**What the task requires**
Transcribe the records verbatim, images excluded.

**Given data**
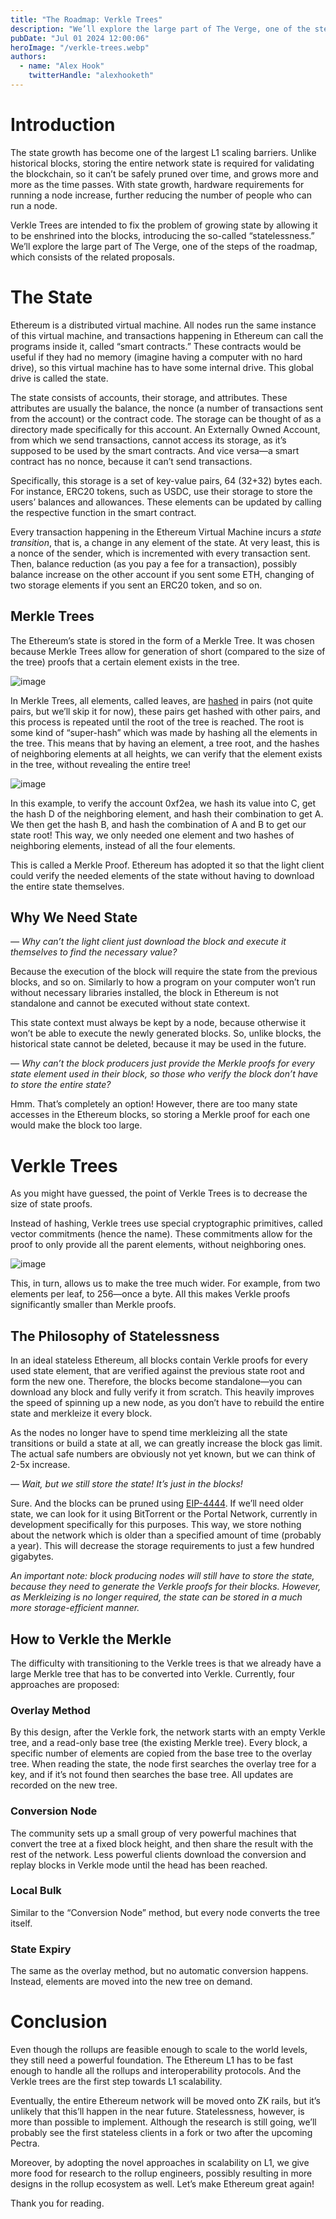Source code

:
 ```yaml
---
title: "The Roadmap: Verkle Trees"
description: "We’ll explore the large part of The Verge, one of the steps of the roadmap, which consists of the related proposals."
pubDate: "Jul 01 2024 12:00:06"
heroImage: "/verkle-trees.webp"
authors:
  - name: "Alex Hook"
    twitterHandle: "alexhooketh"
---
```


# Introduction

The state growth has become one of the largest L1 scaling barriers. Unlike historical blocks, storing the entire network state is required for validating the blockchain, so it can’t be safely pruned over time, and grows more and more as the time passes. With state growth, hardware requirements for running a node increase, further reducing the number of people who can run a node.

Verkle Trees are intended to fix the problem of growing state by allowing it to be enshrined into the blocks, introducing the so-called “statelessness.” We’ll explore the large part of The Verge, one of the steps of the roadmap, which consists of the related proposals.

# The State

Ethereum is a distributed virtual machine. All nodes run the same instance of this virtual machine, and transactions happening in Ethereum can call the programs inside it, called “smart contracts.” These contracts would be useful if they had no memory (imagine having a computer with no hard drive), so this virtual machine has to have some internal drive. This global drive is called the state.

The state consists of accounts, their storage, and attributes. These attributes are usually the balance, the nonce (a number of transactions sent from the account) or the contract code. The storage can be thought of as a directory made specifically for this account. An Externally Owned Account, from which we send transactions, cannot access its storage, as it’s supposed to be used by the smart contracts. And vice versa—a smart contract has no nonce, because it can’t send transactions.

Specifically, this storage is a set of key-value pairs, 64 (32+32) bytes each. For instance, ERC20 tokens, such as USDC, use their storage to store the users’ balances and allowances. These elements can be updated by calling the respective function in the smart contract.

Every transaction happening in the Ethereum Virtual Machine incurs a _state transition_, that is, a change in any element of the state. At very least, this is a nonce of the sender, which is incremented with every transaction sent. Then, balance reduction (as you pay a fee for a transaction), possibly balance increase on the other account if you sent some ETH, changing of two storage elements if you sent an ERC20 token, and so on.

## Merkle Trees

The Ethereum’s state is stored in the form of a Merkle Tree. It was chosen because Merkle Trees allow for generation of short (compared to the size of the tree) proofs that a certain element exists in the tree.

![image](../assets/TheRoadmapVerkleTreesandStatelessness/image1.png)

In Merkle Trees, all elements, called leaves, are [hashed](https://en.wikipedia.org/wiki/Hash_function) in pairs (not quite pairs, but we’ll skip it for now), these pairs get hashed with other pairs, and this process is repeated until the root of the tree is reached. The root is some kind of “super-hash” which was made by hashing all the elements in the tree. This means that by having an element, a tree root, and the hashes of neighboring elements at all heights, we can verify that the element exists in the tree, without revealing the entire tree!

![image](../assets/TheRoadmapVerkleTreesandStatelessness/image3.png)

In this example, to verify the account 0xf2ea, we hash its value into C, get the hash D of the neighboring element, and hash their combination to get A. We then get the hash B, and hash the combination of A and B to get our state root! This way, we only needed one element and two hashes of neighboring elements, instead of all the four elements.

This is called a Merkle Proof. Ethereum has adopted it so that the light client could verify the needed elements of the state without having to download the entire state themselves.

## Why We Need State

_— Why can’t the light client just download the block and execute it themselves to find the necessary value?_

Because the execution of the block will require the state from the previous blocks, and so on. Similarly to how a program on your computer won’t run without necessary libraries installed, the block in Ethereum is not standalone and cannot be executed without state context.

This state context must always be kept by a node, because otherwise it won’t be able to execute the newly generated blocks. So, unlike blocks, the historical state cannot be deleted, because it may be used in the future.

_— Why can’t the block producers just provide the Merkle proofs for every state element used in their block, so those who verify the block don’t have to store the entire state?_

Hmm. That’s completely an option! However, there are too many state accesses in the Ethereum blocks, so storing a Merkle proof for each one would make the block too large.

# Verkle Trees

As you might have guessed, the point of Verkle Trees is to decrease the size of state proofs.

Instead of hashing, Verkle trees use special cryptographic primitives, called vector commitments (hence the name). These commitments allow for the proof to only provide all the parent elements, without neighboring ones.

![image](../assets/TheRoadmapVerkleTreesandStatelessness/image2.png)

This, in turn, allows us to make the tree much wider. For example, from two elements per leaf, to 256—once a byte. All this makes Verkle proofs significantly smaller than Merkle proofs.

## The Philosophy of Statelessness

In an ideal stateless Ethereum, all blocks contain Verkle proofs for every used state element, that are verified against the previous state root and form the new one. Therefore, the blocks become standalone—you can download any block and fully verify it from scratch. This heavily improves the speed of spinning up a new node, as you don’t have to rebuild the entire state and merkleize it every block.

As the nodes no longer have to spend time merkleizing all the state transitions or build a state at all, we can greatly increase the block gas limit. The actual safe numbers are obviously not yet known, but we can think of 2-5x increase.

_— Wait, but we still store the state! It’s just in the blocks!_

Sure. And the blocks can be pruned using [EIP-4444](https://eips.ethereum.org/EIPS/eip-4444). If we’ll need older state, we can look for it using BitTorrent or the Portal Network, currently in development specifically for this purposes. This way, we store nothing about the network which is older than a specified amount of time (probably a year). This will decrease the storage requirements to just a few hundred gigabytes.

_An important note: block producing nodes will still have to store the state, because they need to generate the Verkle proofs for their blocks. However, as Merkleizing is no longer required, the state can be stored in a much more storage-efficient manner._

## How to Verkle the Merkle

The difficulty with transitioning to the Verkle trees is that we already have a large Merkle tree that has to be converted into Verkle. Currently, four approaches are proposed:

### Overlay Method

By this design, after the Verkle fork, the network starts with an empty Verkle tree, and a read-only base tree (the existing Merkle tree). Every block, a specific number of elements are copied from the base tree to the overlay tree. When reading the state, the node first searches the overlay tree for a key, and if it’s not found then searches the base tree. All updates are recorded on the new tree.

### Conversion Node

The community sets up a small group of very powerful machines that convert the tree at a fixed block height, and then share the result with the rest of the network. Less powerful clients download the conversion and replay blocks in Verkle mode until the head has been reached.

### Local Bulk

Similar to the “Conversion Node” method, but every node converts the tree itself.

### State Expiry

The same as the overlay method, but no automatic conversion happens. Instead, elements are moved into the new tree on demand.

# Conclusion

Even though the rollups are feasible enough to scale to the world levels, they still need a powerful foundation. The Ethereum L1 has to be fast enough to handle all the rollups and interoperability protocols. And the Verkle trees are the first step towards L1 scalability.

Eventually, the entire Ethereum network will be moved onto ZK rails, but it’s unlikely that this’ll happen in the near future. Statelessness, however, is more than possible to implement. Although the research is still going, we’ll probably see the first stateless clients in a fork or two after the upcoming Pectra.

Moreover, by adopting the novel approaches in scalability on L1, we give more food for research to the rollup engineers, possibly resulting in more designs in the rollup ecosystem as well. Let’s make Ethereum great again!

Thank you for reading.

**Written answer**
Source code

:
 ```yaml
---
title: "The Roadmap: Verkle Trees"
description: "We’ll explore the large part of The Verge, one of the steps of the roadmap, which consists of the related proposals."
pubDate: "Jul 01 2024 12:00:06"
heroImage: "/verkle-trees.webp"
authors:
  - name: "Alex Hook"
    twitterHandle: "alexhooketh"
---
```


# Introduction

The state growth has become one of the largest L1 scaling barriers. Unlike historical blocks, storing the entire network state is required for validating the blockchain, so it can’t be safely pruned over time, and grows more and more as the time passes. With state growth, hardware requirements for running a node increase, further reducing the number of people who can run a node.

Verkle Trees are intended to fix the problem of growing state by allowing it to be enshrined into the blocks, introducing the so-called “statelessness.” We’ll explore the large part of The Verge, one of the steps of the roadmap, which consists of the related proposals.

# The State

Ethereum is a distributed virtual machine. All nodes run the same instance of this virtual machine, and transactions happening in Ethereum can call the programs inside it, called “smart contracts.” These contracts would be useful if they had no memory (imagine having a computer with no hard drive), so this virtual machine has to have some internal drive. This global drive is called the state.

The state consists of accounts, their storage, and attributes. These attributes are usually the balance, the nonce (a number of transactions sent from the account) or the contract code. The storage can be thought of as a directory made specifically for this account. An Externally Owned Account, from which we send transactions, cannot access its storage, as it’s supposed to be used by the smart contracts. And vice versa—a smart contract has no nonce, because it can’t send transactions.

Specifically, this storage is a set of key-value pairs, 64 (32+32) bytes each. For instance, ERC20 tokens, such as USDC, use their storage to store the users’ balances and allowances. These elements can be updated by calling the respective function in the smart contract.

Every transaction happening in the Ethereum Virtual Machine incurs a _state transition_, that is, a change in any element of the state. At very least, this is a nonce of the sender, which is incremented with every transaction sent. Then, balance reduction (as you pay a fee for a transaction), possibly balance increase on the other account if you sent some ETH, changing of two storage elements if you sent an ERC20 token, and so on.

## Merkle Trees

The Ethereum’s state is stored in the form of a Merkle Tree. It was chosen because Merkle Trees allow for generation of short (compared to the size of the tree) proofs that a certain element exists in the tree.

![image](../assets/TheRoadmapVerkleTreesandStatelessness/image1.png)

In Merkle Trees, all elements, called leaves, are [hashed](https://en.wikipedia.org/wiki/Hash_function) in pairs (not quite pairs, but we’ll skip it for now), these pairs get hashed with other pairs, and this process is repeated until the root of the tree is reached. The root is some kind of “super-hash” which was made by hashing all the elements in the tree. This means that by having an element, a tree root, and the hashes of neighboring elements at all heights, we can verify that the element exists in the tree, without revealing the entire tree!

![image](../assets/TheRoadmapVerkleTreesandStatelessness/image3.png)

In this example, to verify the account 0xf2ea, we hash its value into C, get the hash D of the neighboring element, and hash their combination to get A. We then get the hash B, and hash the combination of A and B to get our state root! This way, we only needed one element and two hashes of neighboring elements, instead of all the four elements.

This is called a Merkle Proof. Ethereum has adopted it so that the light client could verify the needed elements of the state without having to download the entire state themselves.

## Why We Need State

_— Why can’t the light client just download the block and execute it themselves to find the necessary value?_

Because the execution of the block will require the state from the previous blocks, and so on. Similarly to how a program on your computer won’t run without necessary libraries installed, the block in Ethereum is not standalone and cannot be executed without state context.

This state context must always be kept by a node, because otherwise it won’t be able to execute the newly generated blocks. So, unlike blocks, the historical state cannot be deleted, because it may be used in the future.

_— Why can’t the block producers just provide the Merkle proofs for every state element used in their block, so those who verify the block don’t have to store the entire state?_

Hmm. That’s completely an option! However, there are too many state accesses in the Ethereum blocks, so storing a Merkle proof for each one would make the block too large.

# Verkle Trees

As you might have guessed, the point of Verkle Trees is to decrease the size of state proofs.

Instead of hashing, Verkle trees use special cryptographic primitives, called vector commitments (hence the name). These commitments allow for the proof to only provide all the parent elements, without neighboring ones.

![image](../assets/TheRoadmapVerkleTreesandStatelessness/image2.png)

This, in turn, allows us to make the tree much wider. For example, from two elements per leaf, to 256—once a byte. All this makes Verkle proofs significantly smaller than Merkle proofs.

## The Philosophy of Statelessness

In an ideal stateless Ethereum, all blocks contain Verkle proofs for every used state element, that are verified against the previous state root and form the new one. Therefore, the blocks become standalone—you can download any block and fully verify it from scratch. This heavily improves the speed of spinning up a new node, as you don’t have to rebuild the entire state and merkleize it every block.

As the nodes no longer have to spend time merkleizing all the state transitions or build a state at all, we can greatly increase the block gas limit. The actual safe numbers are obviously not yet known, but we can think of 2-5x increase.

_— Wait, but we still store the state! It’s just in the blocks!_

Sure. And the blocks can be pruned using [EIP-4444](https://eips.ethereum.org/EIPS/eip-4444). If we’ll need older state, we can look for it using BitTorrent or the Portal Network, currently in development specifically for this purposes. This way, we store nothing about the network which is older than a specified amount of time (probably a year). This will decrease the storage requirements to just a few hundred gigabytes.

_An important note: block producing nodes will still have to store the state, because they need to generate the Verkle proofs for their blocks. However, as Merkleizing is no longer required, the state can be stored in a much more storage-efficient manner._

## How to Verkle the Merkle

The difficulty with transitioning to the Verkle trees is that we already have a large Merkle tree that has to be converted into Verkle. Currently, four approaches are proposed:

### Overlay Method

By this design, after the Verkle fork, the network starts with an empty Verkle tree, and a read-only base tree (the existing Merkle tree). Every block, a specific number of elements are copied from the base tree to the overlay tree. When reading the state, the node first searches the overlay tree for a key, and if it’s not found then searches the base tree. All updates are recorded on the new tree.

### Conversion Node

The community sets up a small group of very powerful machines that convert the tree at a fixed block height, and then share the result with the rest of the network. Less powerful clients download the conversion and replay blocks in Verkle mode until the head has been reached.

### Local Bulk

Similar to the “Conversion Node” method, but every node converts the tree itself.

### State Expiry

The same as the overlay method, but no automatic conversion happens. Instead, elements are moved into the new tree on demand.

# Conclusion

Even though the rollups are feasible enough to scale to the world levels, they still need a powerful foundation. The Ethereum L1 has to be fast enough to handle all the rollups and interoperability protocols. And the Verkle trees are the first step towards L1 scalability.

Eventually, the entire Ethereum network will be moved onto ZK rails, but it’s unlikely that this’ll happen in the near future. Statelessness, however, is more than possible to implement. Although the research is still going, we’ll probably see the first stateless clients in a fork or two after the upcoming Pectra.

Moreover, by adopting the novel approaches in scalability on L1, we give more food for research to the rollup engineers, possibly resulting in more designs in the rollup ecosystem as well. Let’s make Ethereum great again!

Thank you for reading.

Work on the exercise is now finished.